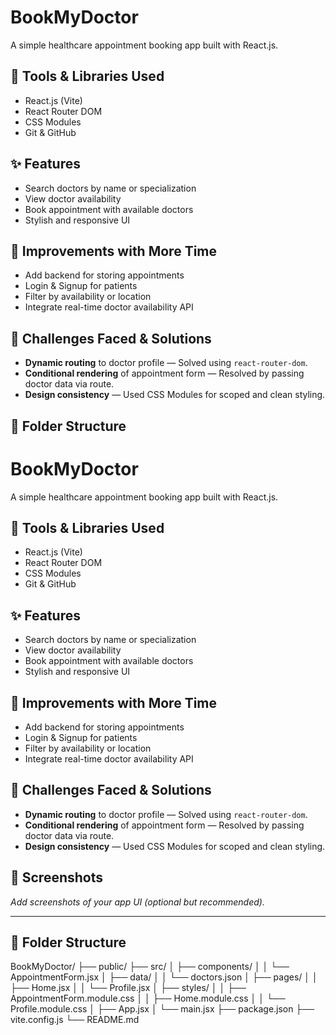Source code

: # BookMyDoctor

A simple healthcare appointment booking app built with React.js.

## 🔧 Tools & Libraries Used
- React.js (Vite)
- React Router DOM
- CSS Modules
- Git & GitHub

## ✨ Features
- Search doctors by name or specialization
- View doctor availability
- Book appointment with available doctors
- Stylish and responsive UI

## 🚀 Improvements with More Time
- Add backend for storing appointments
- Login & Signup for patients
- Filter by availability or location
- Integrate real-time doctor availability API

## 🧠 Challenges Faced & Solutions
- **Dynamic routing** to doctor profile — Solved using `react-router-dom`.
- **Conditional rendering** of appointment form — Resolved by passing doctor data via route.
- **Design consistency** — Used CSS Modules for scoped and clean styling.


## 📂 Folder Structure
# BookMyDoctor

A simple healthcare appointment booking app built with React.js.

## 🔧 Tools & Libraries Used
- React.js (Vite)
- React Router DOM
- CSS Modules
- Git & GitHub

## ✨ Features
- Search doctors by name or specialization
- View doctor availability
- Book appointment with available doctors
- Stylish and responsive UI

## 🚀 Improvements with More Time
- Add backend for storing appointments
- Login & Signup for patients
- Filter by availability or location
- Integrate real-time doctor availability API

## 🧠 Challenges Faced & Solutions
- **Dynamic routing** to doctor profile — Solved using `react-router-dom`.
- **Conditional rendering** of appointment form — Resolved by passing doctor data via route.
- **Design consistency** — Used CSS Modules for scoped and clean styling.

## 📸 Screenshots
_Add screenshots of your app UI (optional but recommended)._

---

## 📂 Folder Structure


BookMyDoctor/
├── public/
├── src/
│ ├── components/
│ │ └── AppointmentForm.jsx
│ ├── data/
│ │ └── doctors.json
│ ├── pages/
│ │ ├── Home.jsx
│ │ └── Profile.jsx
│ ├── styles/
│ │ ├── AppointmentForm.module.css
│ │ ├── Home.module.css
│ │ └── Profile.module.css
│ ├── App.jsx
│ └── main.jsx
├── package.json
├── vite.config.js
└── README.md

-.-.-

§ **TASK DETAILS**:
Leave the pictures behind and transcribe every record above exactly.

§ **TASK OUTPUT**:
Source code

: # BookMyDoctor

A simple healthcare appointment booking app built with React.js.

## 🔧 Tools & Libraries Used
- React.js (Vite)
- React Router DOM
- CSS Modules
- Git & GitHub

## ✨ Features
- Search doctors by name or specialization
- View doctor availability
- Book appointment with available doctors
- Stylish and responsive UI

## 🚀 Improvements with More Time
- Add backend for storing appointments
- Login & Signup for patients
- Filter by availability or location
- Integrate real-time doctor availability API

## 🧠 Challenges Faced & Solutions
- **Dynamic routing** to doctor profile — Solved using `react-router-dom`.
- **Conditional rendering** of appointment form — Resolved by passing doctor data via route.
- **Design consistency** — Used CSS Modules for scoped and clean styling.


## 📂 Folder Structure
# BookMyDoctor

A simple healthcare appointment booking app built with React.js.

## 🔧 Tools & Libraries Used
- React.js (Vite)
- React Router DOM
- CSS Modules
- Git & GitHub

## ✨ Features
- Search doctors by name or specialization
- View doctor availability
- Book appointment with available doctors
- Stylish and responsive UI

## 🚀 Improvements with More Time
- Add backend for storing appointments
- Login & Signup for patients
- Filter by availability or location
- Integrate real-time doctor availability API

## 🧠 Challenges Faced & Solutions
- **Dynamic routing** to doctor profile — Solved using `react-router-dom`.
- **Conditional rendering** of appointment form — Resolved by passing doctor data via route.
- **Design consistency** — Used CSS Modules for scoped and clean styling.

## 📸 Screenshots
_Add screenshots of your app UI (optional but recommended)._

---

## 📂 Folder Structure


BookMyDoctor/
├── public/
├── src/
│ ├── components/
│ │ └── AppointmentForm.jsx
│ ├── data/
│ │ └── doctors.json
│ ├── pages/
│ │ ├── Home.jsx
│ │ └── Profile.jsx
│ ├── styles/
│ │ ├── AppointmentForm.module.css
│ │ ├── Home.module.css
│ │ └── Profile.module.css
│ ├── App.jsx
│ └── main.jsx
├── package.json
├── vite.config.js
└── README.md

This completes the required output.